Facts and Myths You Should Know About U.S. Immigration

There are many stereotypes and misconceptions surrounding U.S. immigration. So, it’s a good idea to ask ourselves how much we actually know about it. Here are some facts you are less likely to know about U.S. immigration. Some of them may challenge your perceptions or take you by surprise but they will definitely provide you with a more realistic picture around the topic.

Do immigrants pay taxes?

There is a belief that immigrants do not pay taxes. But the fact is, even undocumented immigrants do.

Each year immigrants pay between $90 to $140 billion in taxes. In 2012, undocumented immigrants paid about $11.8 billion, which included taxes on good and property.
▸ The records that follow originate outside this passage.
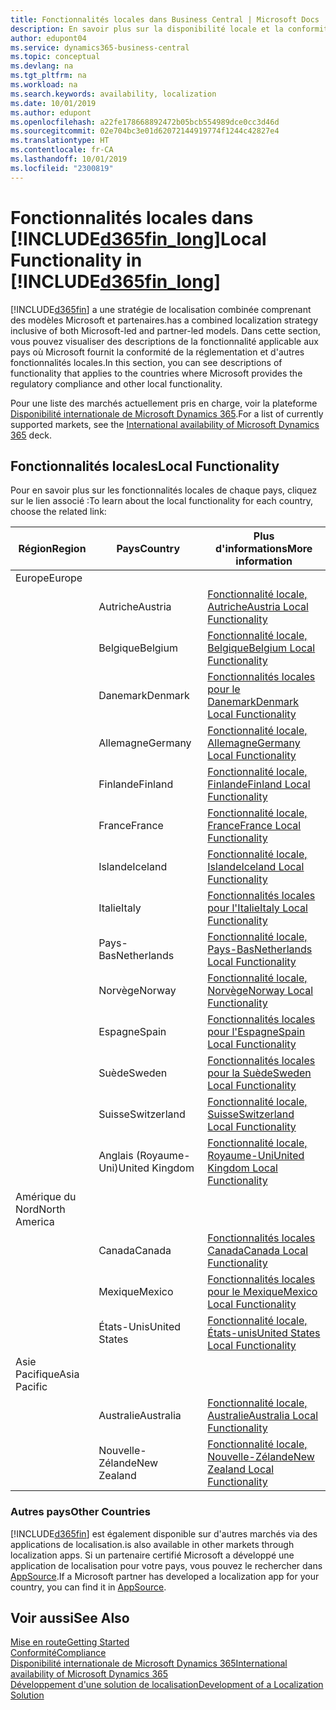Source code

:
 ```yaml
---
title: Fonctionnalités locales dans Business Central | Microsoft Docs
description: En savoir plus sur la disponibilité locale et la conformité de la réglementation de Dynamics 365 Business Central.
author: edupont04
ms.service: dynamics365-business-central
ms.topic: conceptual
ms.devlang: na
ms.tgt_pltfrm: na
ms.workload: na
ms.search.keywords: availability, localization
ms.date: 10/01/2019
ms.author: edupont
ms.openlocfilehash: a22fe178668892472b05bcb554989dce0cc3d46d
ms.sourcegitcommit: 02e704bc3e01d62072144919774f1244c42827e4
ms.translationtype: HT
ms.contentlocale: fr-CA
ms.lasthandoff: 10/01/2019
ms.locfileid: "2300819"
---
```

# <a name="local-functionality-in-included365fin_longincludesd365fin_long_mdmd"></a><span data-ttu-id="46885-103">Fonctionnalités locales dans [!INCLUDE[d365fin_long](includes/d365fin_long_md.md)]</span><span class="sxs-lookup"><span data-stu-id="46885-103">Local Functionality in [!INCLUDE[d365fin_long](includes/d365fin_long_md.md)]</span></span>
[!INCLUDE[d365fin](includes/d365fin_md.md)] <span data-ttu-id="46885-104">a une stratégie de localisation combinée comprenant des modèles Microsoft et partenaires.</span><span class="sxs-lookup"><span data-stu-id="46885-104">has a combined localization strategy inclusive of both Microsoft-led and partner-led models.</span></span> <span data-ttu-id="46885-105">Dans cette section, vous pouvez visualiser des descriptions de la fonctionnalité applicable aux pays où Microsoft fournit la conformité de la réglementation et d'autres fonctionnalités locales.</span><span class="sxs-lookup"><span data-stu-id="46885-105">In this section, you can see descriptions of functionality that applies to the countries where Microsoft provides the regulatory compliance and other local functionality.</span></span>  

<span data-ttu-id="46885-106">Pour une liste des marchés actuellement pris en charge, voir la plateforme [Disponibilité internationale de Microsoft Dynamics 365](https://docs.microsoft.com/en-us/dynamics365/get-started/availability).</span><span class="sxs-lookup"><span data-stu-id="46885-106">For a list of currently supported markets, see the [International availability of Microsoft Dynamics 365](https://docs.microsoft.com/en-us/dynamics365/get-started/availability) deck.</span></span>  

## <a name="local-functionality"></a><span data-ttu-id="46885-107">Fonctionnalités locales</span><span class="sxs-lookup"><span data-stu-id="46885-107">Local Functionality</span></span>
<span data-ttu-id="46885-108">Pour en savoir plus sur les fonctionnalités locales de chaque pays, cliquez sur le lien associé :</span><span class="sxs-lookup"><span data-stu-id="46885-108">To learn about the local functionality for each country, choose the related link:</span></span>

| <span data-ttu-id="46885-109">Région</span><span class="sxs-lookup"><span data-stu-id="46885-109">Region</span></span> | <span data-ttu-id="46885-110">Pays</span><span class="sxs-lookup"><span data-stu-id="46885-110">Country</span></span> | <span data-ttu-id="46885-111">Plus d'informations</span><span class="sxs-lookup"><span data-stu-id="46885-111">More information</span></span> |
| --- | --- |--- |
| <span data-ttu-id="46885-112">Europe</span><span class="sxs-lookup"><span data-stu-id="46885-112">Europe</span></span> |  | |
|        | <span data-ttu-id="46885-113">Autriche</span><span class="sxs-lookup"><span data-stu-id="46885-113">Austria</span></span> | [<span data-ttu-id="46885-114">Fonctionnalité locale, Autriche</span><span class="sxs-lookup"><span data-stu-id="46885-114">Austria Local Functionality</span></span>](localfunctionality/austria/austria-local-functionality.md) |
|        | <span data-ttu-id="46885-115">Belgique</span><span class="sxs-lookup"><span data-stu-id="46885-115">Belgium</span></span> |  [<span data-ttu-id="46885-116">Fonctionnalité locale, Belgique</span><span class="sxs-lookup"><span data-stu-id="46885-116">Belgium Local Functionality</span></span>](localfunctionality/belgium/belgium-local-functionality.md) |
|        | <span data-ttu-id="46885-117">Danemark</span><span class="sxs-lookup"><span data-stu-id="46885-117">Denmark</span></span> | [<span data-ttu-id="46885-118">Fonctionnalités locales pour le Danemark</span><span class="sxs-lookup"><span data-stu-id="46885-118">Denmark Local Functionality</span></span>](localfunctionality/denmark/denmark-local-functionality.md) |
|        | <span data-ttu-id="46885-119">Allemagne</span><span class="sxs-lookup"><span data-stu-id="46885-119">Germany</span></span> | [<span data-ttu-id="46885-120">Fonctionnalité locale, Allemagne</span><span class="sxs-lookup"><span data-stu-id="46885-120">Germany Local Functionality</span></span>](localfunctionality/germany/germany-local-functionality.md) |
|        | <span data-ttu-id="46885-121">Finlande</span><span class="sxs-lookup"><span data-stu-id="46885-121">Finland</span></span> | [<span data-ttu-id="46885-122">Fonctionnalité locale, Finlande</span><span class="sxs-lookup"><span data-stu-id="46885-122">Finland Local Functionality</span></span>](localfunctionality/finland/finland-local-functionality.md) |
|        | <span data-ttu-id="46885-123">France</span><span class="sxs-lookup"><span data-stu-id="46885-123">France</span></span> | [<span data-ttu-id="46885-124">Fonctionnalité locale, France</span><span class="sxs-lookup"><span data-stu-id="46885-124">France Local Functionality</span></span>](localfunctionality/france/france-local-functionality.md) |
|        | <span data-ttu-id="46885-125">Islande</span><span class="sxs-lookup"><span data-stu-id="46885-125">Iceland</span></span> | [<span data-ttu-id="46885-126">Fonctionnalité locale, Islande</span><span class="sxs-lookup"><span data-stu-id="46885-126">Iceland Local Functionality</span></span>](localfunctionality/iceland/iceland-local-functionality.md) |
|        | <span data-ttu-id="46885-127">Italie</span><span class="sxs-lookup"><span data-stu-id="46885-127">Italy</span></span> | [<span data-ttu-id="46885-128">Fonctionnalités locales pour l'Italie</span><span class="sxs-lookup"><span data-stu-id="46885-128">Italy Local Functionality</span></span>](localfunctionality/italy/italy-local-functionality.md) |
|        | <span data-ttu-id="46885-129">Pays-Bas</span><span class="sxs-lookup"><span data-stu-id="46885-129">Netherlands</span></span> | [<span data-ttu-id="46885-130">Fonctionnalité locale, Pays-Bas</span><span class="sxs-lookup"><span data-stu-id="46885-130">Netherlands Local Functionality</span></span>](localfunctionality/netherlands/netherlands-local-functionality.md) |
|        | <span data-ttu-id="46885-131">Norvège</span><span class="sxs-lookup"><span data-stu-id="46885-131">Norway</span></span> | [<span data-ttu-id="46885-132">Fonctionnalité locale, Norvège</span><span class="sxs-lookup"><span data-stu-id="46885-132">Norway Local Functionality</span></span>](localfunctionality/norway/norway-local-functionality.md) |
|        | <span data-ttu-id="46885-133">Espagne</span><span class="sxs-lookup"><span data-stu-id="46885-133">Spain</span></span> | [<span data-ttu-id="46885-134">Fonctionnalités locales pour l'Espagne</span><span class="sxs-lookup"><span data-stu-id="46885-134">Spain Local Functionality</span></span>](localfunctionality/spain/spain-local-functionality.md) |
|        | <span data-ttu-id="46885-135">Suède</span><span class="sxs-lookup"><span data-stu-id="46885-135">Sweden</span></span> | [<span data-ttu-id="46885-136">Fonctionnalités locales pour la Suède</span><span class="sxs-lookup"><span data-stu-id="46885-136">Sweden Local Functionality</span></span>](localfunctionality/sweden/sweden-local-functionality.md) |
|        | <span data-ttu-id="46885-137">Suisse</span><span class="sxs-lookup"><span data-stu-id="46885-137">Switzerland</span></span> | [<span data-ttu-id="46885-138">Fonctionnalité locale, Suisse</span><span class="sxs-lookup"><span data-stu-id="46885-138">Switzerland Local Functionality</span></span>](localfunctionality/switzerland/switzerland-local-functionality.md) |
|        | <span data-ttu-id="46885-139">Anglais (Royaume-Uni)</span><span class="sxs-lookup"><span data-stu-id="46885-139">United Kingdom</span></span> | [<span data-ttu-id="46885-140">Fonctionnalité locale, Royaume-Uni</span><span class="sxs-lookup"><span data-stu-id="46885-140">United Kingdom Local Functionality</span></span>](localfunctionality/unitedkingdom/united-kingdom-local-functionality.md) |
| <span data-ttu-id="46885-141">Amérique du Nord</span><span class="sxs-lookup"><span data-stu-id="46885-141">North America</span></span> |       |  |
|        | <span data-ttu-id="46885-142">Canada</span><span class="sxs-lookup"><span data-stu-id="46885-142">Canada</span></span>|[<span data-ttu-id="46885-143">Fonctionnalités locales Canada</span><span class="sxs-lookup"><span data-stu-id="46885-143">Canada Local Functionality</span></span>](localfunctionality/canada/canada-local-functionality.md) |
|        | <span data-ttu-id="46885-144">Mexique</span><span class="sxs-lookup"><span data-stu-id="46885-144">Mexico</span></span> | [<span data-ttu-id="46885-145">Fonctionnalités locales pour le Mexique</span><span class="sxs-lookup"><span data-stu-id="46885-145">Mexico Local Functionality</span></span>](localfunctionality/mexico/mexico-local-functionality.md) |
|        | <span data-ttu-id="46885-146">États-Unis</span><span class="sxs-lookup"><span data-stu-id="46885-146">United States</span></span>|[<span data-ttu-id="46885-147">Fonctionnalité locale, États-unis</span><span class="sxs-lookup"><span data-stu-id="46885-147">United States Local Functionality</span></span>](localfunctionality/unitedstates/united-states-local-functionality.md) |
| <span data-ttu-id="46885-148">Asie Pacifique</span><span class="sxs-lookup"><span data-stu-id="46885-148">Asia Pacific</span></span> |       |  |
|        | <span data-ttu-id="46885-149">Australie</span><span class="sxs-lookup"><span data-stu-id="46885-149">Australia</span></span> | [<span data-ttu-id="46885-150">Fonctionnalité locale, Australie</span><span class="sxs-lookup"><span data-stu-id="46885-150">Australia Local Functionality</span></span>](localfunctionality/australia/australia-local-functionality.md) |
|        | <span data-ttu-id="46885-151">Nouvelle-Zélande</span><span class="sxs-lookup"><span data-stu-id="46885-151">New Zealand</span></span> | [<span data-ttu-id="46885-152">Fonctionnalité locale, Nouvelle-Zélande</span><span class="sxs-lookup"><span data-stu-id="46885-152">New Zealand Local Functionality</span></span>](localfunctionality/newzealand/new-zealand-local-functionality.md) |

### <a name="other-countries"></a><span data-ttu-id="46885-153">Autres pays</span><span class="sxs-lookup"><span data-stu-id="46885-153">Other Countries</span></span>
[!INCLUDE[d365fin](includes/d365fin_md.md)] <span data-ttu-id="46885-154">est également disponible sur d'autres marchés via des applications de localisation.</span><span class="sxs-lookup"><span data-stu-id="46885-154">is also available in other markets through localization apps.</span></span> <span data-ttu-id="46885-155">Si un partenaire certifié Microsoft a développé une application de localisation pour votre pays, vous pouvez le rechercher dans [AppSource](https://appsource.microsoft.com/en-us/product/dynamics-365-business-central/).</span><span class="sxs-lookup"><span data-stu-id="46885-155">If a Microsoft partner has developed a localization app for your country, you can find it in [AppSource](https://appsource.microsoft.com/en-us/product/dynamics-365-business-central/).</span></span>

## <a name="see-also"></a><span data-ttu-id="46885-156">Voir aussi</span><span class="sxs-lookup"><span data-stu-id="46885-156">See Also</span></span>
[<span data-ttu-id="46885-157">Mise en route</span><span class="sxs-lookup"><span data-stu-id="46885-157">Getting Started</span></span>](product-get-started.md)  
[<span data-ttu-id="46885-158">Conformité</span><span class="sxs-lookup"><span data-stu-id="46885-158">Compliance</span></span>](compliance/compliance-overview.md)  
[<span data-ttu-id="46885-159">Disponibilité internationale de Microsoft Dynamics 365</span><span class="sxs-lookup"><span data-stu-id="46885-159">International availability of Microsoft Dynamics 365</span></span>](https://docs.microsoft.com/en-us/dynamics365/get-started/availability)  
[<span data-ttu-id="46885-160">Développement d'une solution de localisation</span><span class="sxs-lookup"><span data-stu-id="46885-160">Development of a Localization Solution</span></span>](/dynamics365/business-central/dev-itpro/developer/readiness/readiness-develop-localization)  
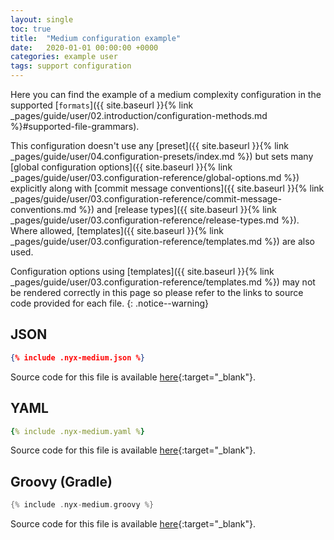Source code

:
 ```yaml
---
layout: single
toc: true
title:  "Medium configuration example"
date:   2020-01-01 00:00:00 +0000
categories: example user
tags: support configuration
---
```


Here you can find the example of a medium complexity configuration in the supported [`formats`]({{ site.baseurl }}{% link _pages/guide/user/02.introduction/configuration-methods.md %}#supported-file-grammars).

This configuration doesn't use any [preset]({{ site.baseurl }}{% link _pages/guide/user/04.configuration-presets/index.md %}) but sets many [global configuration options]({{ site.baseurl }}{% link _pages/guide/user/03.configuration-reference/global-options.md %}) explicitly along with [commit message conventions]({{ site.baseurl }}{% link _pages/guide/user/03.configuration-reference/commit-message-conventions.md %}) and [release types]({{ site.baseurl }}{% link _pages/guide/user/03.configuration-reference/release-types.md %}). Where allowed, [templates]({{ site.baseurl }}{% link _pages/guide/user/03.configuration-reference/templates.md %}) are also used.

Configuration options using [templates]({{ site.baseurl }}{% link _pages/guide/user/03.configuration-reference/templates.md %}) may not be rendered correctly in this page so please refer to the links to source code provided for each file.
{: .notice--warning}

## JSON

```json
{% include .nyx-medium.json %}
```

Source code for this file is available [here](https://raw.githubusercontent.com/mooltiverse/nyx/master/docs/_includes/.nyx-medium.json){:target="_blank"}.

## YAML

```yaml
{% include .nyx-medium.yaml %}
```

Source code for this file is available [here](https://raw.githubusercontent.com/mooltiverse/nyx/master/docs/_includes/.nyx-medium.yaml){:target="_blank"}.

## Groovy (Gradle)

```groovy
{% include .nyx-medium.groovy %}
```

Source code for this file is available [here](https://raw.githubusercontent.com/mooltiverse/nyx/master/docs/_includes/.nyx-medium.groovy){:target="_blank"}.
There are other concerns that U.S. immigration threatens to take away jobs from people born in the U.S. To debunk this, if you compare immigrants to citizens, it’s enough to know that immigrants are twice as likely to found businesses. In addition, companies owned by immigrants show higher employment rate. States with many immigrant-owned companies have a higher employment rate for everyone.

Moreover, immigrants contribute to home ownership market faster than the U.S. born population. From 1994 to 2015, immigrant homeownership rate increased by 2.3 percent while U.S. born home ownership remained stable. According to Jacob Vidgor of the University of Washington, immigrants’ contribution to the housing markets is estimated to be $3.7 trillion nationwide.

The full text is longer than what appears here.